In complexity two and above, even equivariant \(K\)-stability remains an ineffective criterion. There is, as we shall see, scope for methods like that of \cite{suss2013kahler}. In the next section we will give an overview of the content of this thesis.

\section{Content of the Thesis} \label{content}
Here we summarize the remaining structure of the thesis. Some of the content of this thesis has been published, and/or submitted to journals. I reference relevant sources clearly when this is the case. I also make clear, in the case of my coauthored work in Chapter 3, the scope of my contribution to the original paper.
\subsection*{Chapter 2 - Preliminaries}
We recall definitions and results from K\"ahler, algebraic, and symplectic geometry to give context to our novel results. We then give a brief introduction to the theory of \(T\)-varieties and their equivariant \(K\)-stability, which are key in our methods of proof in Chapters 3 and 4.
\subsection*{Chapter 3 - New K\"ahler-Ricci solitons on Fano threefolds} \label{content:riccisolitons}
In Chapter~\ref{chap:sol} we consider Fano threefolds admitting an effective \(2\)-torus action within the classification of \cite{mori1981classification}. In \cite{suss2013fano} a not necessarily complete list of such threefolds together with their combinatorial description was given. We extend the results of \cite{ilten2015}, providing new examples of threefolds admitting a non-trivial K\"ahler-Ricci soliton. Recall that a K\"ahler-Ricci soliton on a Fano manifold \((X,\omega)\) is a pair \((\omega',v)\) satisfying:
\[
\Ric(\omega') - L_v \omega' = \omega'
\]
We apply some real interval arithmentic approximations to the complexity one formula for the Futaki invariant of Ilten and S{\"u}{\ss} (see Section~\ref{subsec:IS}) to check the existence criterion \cite{datar2016kahler} (see Section~\ref{prelim:twisted}). We include the relevant Sagemath code in Appendix~\ref{App:code}.
\subsection*{Chapter 4 - The greatest lower bound on Ricci curvature in complexity one} \label{content:R(X)}
In Chapter~\ref{chap:R(X)} we present an explicit effective formula obtained for the greatest lower bound on Ricci curvature \(R(X)\) for a complexity one \(T\)-variety \(X\).
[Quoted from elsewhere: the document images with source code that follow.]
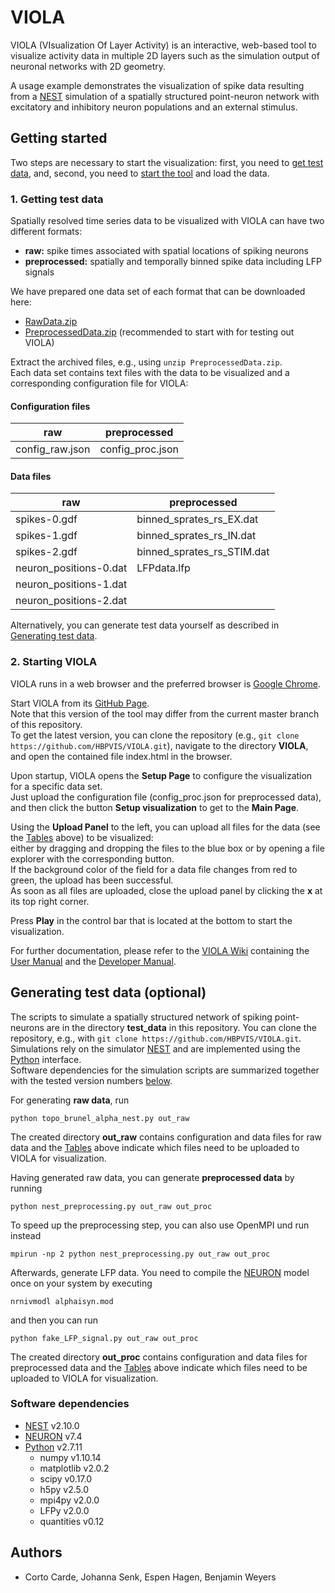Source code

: # VIOLA

VIOLA (VIsualization Of Layer Activity) is an interactive, web-based tool
to visualize activity data in multiple 2D layers such as
the simulation output of neuronal networks with 2D geometry.

A usage example demonstrates the visualization of spike data resulting from a
[NEST](http://nest-simulator.org) simulation of a spatially structured
point-neuron network with excitatory and inhibitory neuron populations and an
external stimulus.

## Getting started

Two steps are necessary to start the visualization:
first, you need to [get test data](#getting-test-data), and, second, you need
to [start the tool](#starting-viola) and load the data.

### 1. Getting test data

Spatially resolved time series data to be visualized with VIOLA can have two
different formats:
* **raw:** spike times associated with spatial locations of spiking neurons
* **preprocessed:** spatially and temporally binned spike data including LFP
signals

We have prepared one data set of each format that can be downloaded here:
* [RawData.zip](https://hbpvis.github.io/VIOLA/downloads/RawData.zip)
* [PreprocessedData.zip](https://hbpvis.github.io/VIOLA/downloads/PreprocessedData.zip)
(recommended to start with for testing out VIOLA)

Extract the archived files, e.g., using `unzip PreprocessedData.zip`.  
Each data set contains text files with the data to be visualized and a
corresponding configuration file for VIOLA:

#### Configuration files

raw                    | preprocessed
---------------------- | -----------------
config_raw.json        | config_proc.json

#### Data files

raw                    | preprocessed
---------------------- | -----------------
spikes-0.gdf           | binned_sprates_rs_EX.dat
spikes-1.gdf           | binned_sprates_rs_IN.dat
spikes-2.gdf           | binned_sprates_rs_STIM.dat
neuron_positions-0.dat | LFPdata.lfp
neuron_positions-1.dat |
neuron_positions-2.dat |

Alternatively, you can generate test data yourself as described in
[Generating test data](#generating-test-data-optional).

### 2. Starting VIOLA

VIOLA runs in a web browser and the preferred browser is
[Google Chrome](https://www.google.de/chrome).

Start VIOLA from its [GitHub Page](http://hbpvis.github.io/VIOLA).  
Note that this version of the tool may differ from the current master branch of
this repository.  
To get the latest version, you can clone the repository (e.g.,
`git clone https://github.com/HBPVIS/VIOLA.git`),
navigate to the directory **VIOLA**, and open the contained file index.html in
the browser.

Upon startup, VIOLA opens the **Setup Page** to configure the visualization for
a specific data set.  
Just upload the configuration file (config_proc.json for preprocessed data), and
then click the button **Setup visualization** to get to the **Main Page**.

Using the **Upload Panel** to the left, you can upload all files for the data
(see the [Tables](#configuration-files) above) to be visualized:  
either by dragging and dropping the files to the blue box or by opening a file
explorer with the corresponding button.  
If the background color of the field for a data file changes from red to green,
the upload has been successful.  
As soon as all files are uploaded, close the upload panel by clicking the **x**
at its top right corner.

Press **Play** in the control bar that is located at the bottom to start the
visualization.

For further documentation, please refer to the
[VIOLA Wiki](https://github.com/HBPVIS/VIOLA/wiki) containing the
[User Manual](https://github.com/HBPVIS/VIOLA/wiki/VIOLA-User-Manual)
and the
[Developer Manual](https://github.com/HBPVIS/VIOLA/wiki/VIOLA-Developer-Manual).

## Generating test data (optional)

The scripts to simulate a spatially structured network of spiking point-neurons
are in the directory **test_data** in this repository.
You can clone the repository, e.g., with
`git clone https://github.com/HBPVIS/VIOLA.git`.  
Simulations rely on the simulator [NEST](http://nest-simulator.org) and are
implemented using the [Python](http://www.python.org) interface.  
Software dependencies for the simulation scripts are summarized together with
the tested version numbers [below](#software-dependencies).

For generating **raw data**, run

    python topo_brunel_alpha_nest.py out_raw

The created directory **out_raw** contains configuration and data files for raw
data and the [Tables](#configuration-files) above indicate which files need to
be uploaded to VIOLA for visualization.

Having generated raw data, you can generate **preprocessed data** by running

    python nest_preprocessing.py out_raw out_proc

To speed up the preprocessing step, you can also use OpenMPI und run instead

    mpirun -np 2 python nest_preprocessing.py out_raw out_proc

Afterwards, generate LFP data. You need to compile the
[NEURON](https://neuron.yale.edu) model once on your system by
executing

    nrnivmodl alphaisyn.mod

and then you can run

    python fake_LFP_signal.py out_raw out_proc

The created directory **out_proc** contains configuration and data files for
preprocessed data and the [Tables](#configuration-files) above indicate which
files need to be uploaded to VIOLA for visualization.

### Software dependencies
* [NEST](http://nest-simulator.org) v2.10.0
* [NEURON](https://neuron.yale.edu) v7.4
* [Python](http://www.python.org) v2.7.11
  * numpy v1.10.14
  * matplotlib v2.0.2
  * scipy v0.17.0
  * h5py v2.5.0
  * mpi4py v2.0.0
  * LFPy v2.0.0
  * quantities v0.12

## Authors

* Corto Carde, Johanna Senk, Espen Hagen, Benjamin Weyers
We follow the author's work \cite{cable2019greatest}. These results generalize a result of Li \cite{li2009greatest}, but the proof uses results of \(G\)-equivariant \(K\)-stability from \cite{datar2016kahler}. The invariant \(R(X)\) is often denoted \(\beta(X)\) and is referred to as \textit{Tian's beta invariant}. By \cite{} it is now known to coincide with another important invariant, \(\delta(X)\).
\subsection*{Chapter 5 - New K\"ahler-Einstein metrics on symmetric general arrangement varieties} \label{content:generalarrangement}
In Chapter~\ref{chap:gav}, we discuss recent results obtaining new K\"ahler-Einstein metrics on some symmetric complexity two general arrangement varieties. General arrangement varieties are \(T\)-varieties where the torus quotient is a projective space, and the critical values of the quotient map form a general arrangement of hyperplanes in that projective space. Smooth general arrangement varieties of complexity and Picard rank \(2\) were classified according to their Cox ring in \cite{hausen2018torus}. Following the methods of \cite{Su13}, we find three new examples of K\"ahler-Einstein metrics. As far as we are aware, these are the first examples of K\"ahler-Einstein metrics found on \(T\)-varieties of complexity greater than one by way of equivariant methods.